Mais pour les associations de santé, cette progression reste trop timide. Elles estiment qu’elle ne suffira pas à réduire significativement l’attractivité du pays pour les acheteurs étrangers.
Le débat se cristallise donc autour d’un équilibre délicat : augmenter les taxes sans provoquer une chute brutale des ventes… et donc des recettes fiscales.

Un enjeu économique majeur pour le Luxembourg
Car derrière cette question de santé publique se cache aussi une réalité économique. Les ventes de tabac représentent une source de revenus importante pour le Luxembourg, notamment grâce aux achats réalisés par des non-résidents.

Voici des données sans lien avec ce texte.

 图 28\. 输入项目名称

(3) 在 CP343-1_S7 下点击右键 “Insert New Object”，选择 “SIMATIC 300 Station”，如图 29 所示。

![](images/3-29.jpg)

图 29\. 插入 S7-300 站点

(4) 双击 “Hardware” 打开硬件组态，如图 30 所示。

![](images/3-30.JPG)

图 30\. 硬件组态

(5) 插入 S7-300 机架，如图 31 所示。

Relever fortement les taxes pourrait donc entraîner une baisse de ces ventes, et par conséquent des recettes fiscales. C’est ce qui explique en partie la prudence du pays face aux appels à une hausse plus marquée.

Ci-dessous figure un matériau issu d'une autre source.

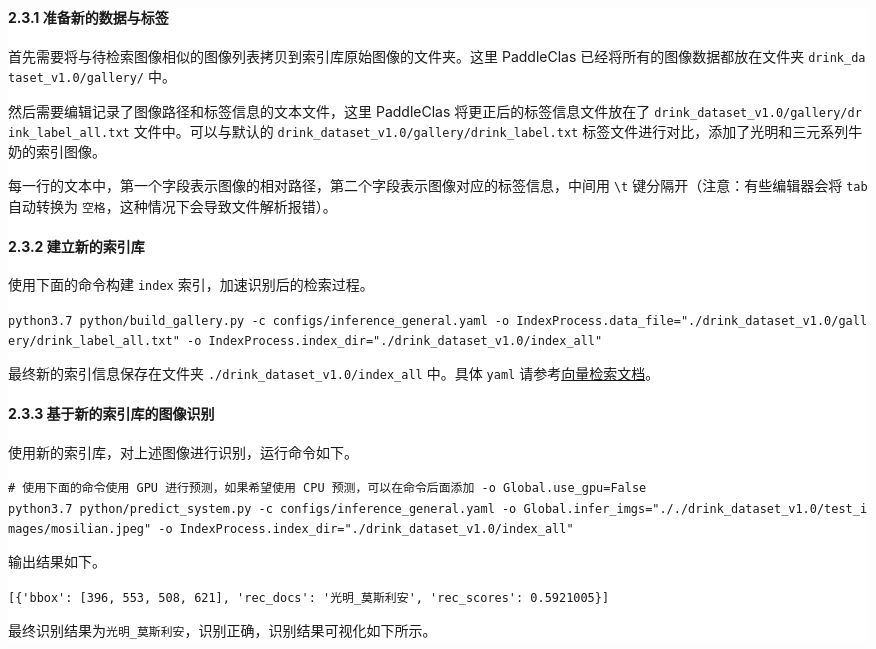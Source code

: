 #### 2.3.1 准备新的数据与标签

首先需要将与待检索图像相似的图像列表拷贝到索引库原始图像的文件夹。这里 PaddleClas 已经将所有的图像数据都放在文件夹 `drink_dataset_v1.0/gallery/` 中。

然后需要编辑记录了图像路径和标签信息的文本文件，这里 PaddleClas 将更正后的标签信息文件放在了 `drink_dataset_v1.0/gallery/drink_label_all.txt` 文件中。可以与默认的 `drink_dataset_v1.0/gallery/drink_label.txt` 标签文件进行对比，添加了光明和三元系列牛奶的索引图像。


每一行的文本中，第一个字段表示图像的相对路径，第二个字段表示图像对应的标签信息，中间用 `\t` 键分隔开（注意：有些编辑器会将 `tab` 自动转换为 `空格`，这种情况下会导致文件解析报错）。

<a name="建立新的索引库"></a>

#### 2.3.2 建立新的索引库

使用下面的命令构建 `index` 索引，加速识别后的检索过程。

```shell
python3.7 python/build_gallery.py -c configs/inference_general.yaml -o IndexProcess.data_file="./drink_dataset_v1.0/gallery/drink_label_all.txt" -o IndexProcess.index_dir="./drink_dataset_v1.0/index_all"
```

最终新的索引信息保存在文件夹 `./drink_dataset_v1.0/index_all` 中。具体 `yaml` 请参考[向量检索文档](../image_recognition_pipeline/vector_search.md)。

<a name="基于新的索引库的图像识别"></a>

#### 2.3.3 基于新的索引库的图像识别

使用新的索引库，对上述图像进行识别，运行命令如下。

```shell
# 使用下面的命令使用 GPU 进行预测，如果希望使用 CPU 预测，可以在命令后面添加 -o Global.use_gpu=False
python3.7 python/predict_system.py -c configs/inference_general.yaml -o Global.infer_imgs="././drink_dataset_v1.0/test_images/mosilian.jpeg" -o IndexProcess.index_dir="./drink_dataset_v1.0/index_all"
```

输出结果如下。

```log
[{'bbox': [396, 553, 508, 621], 'rec_docs': '光明_莫斯利安', 'rec_scores': 0.5921005}]
```

最终识别结果为`光明_莫斯利安`，识别正确，识别结果可视化如下所示。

Le Luxembourg doit ainsi composer avec un dilemme : préserver ses revenus ou s’aligner davantage sur ses voisins pour des raisons sanitaires et politiques.
L’Europe en quête d’harmonisation
Au niveau européen, le sujet est loin d’être nouveau. La Commission européenne travaille depuis plusieurs mois sur une révision de la directive encadrant la fiscalité du tabac.
L’objectif est clair : réduire les écarts de prix entre les États membres afin de limiter les distorsions de marché et les achats transfrontaliers.
Mais parvenir à un accord entre tous les pays reste complexe. Chaque État a ses propres intérêts économiques, ses contraintes budgétaires et sa vision de la politique de santé publique.
Vers une convergence des prix du tabac ?
Le cas du Luxembourg illustre parfaitement les tensions actuelles en Europe. D’un côté, les autorités sanitaires plaident pour une hausse généralisée des prix afin de réduire la consommation. De l’autre, certains pays craignent les conséquences économiques d’une telle politique.
À terme, une harmonisation plus poussée semble inévitable. Mais elle devra se faire progressivement, pour éviter des déséquilibres trop brutaux entre les marchés.
En attendant, le débat reste ouvert… et le Luxembourg continue d’incarner, malgré lui, l’un des symboles des limites actuelles de la politique européenne du tabac.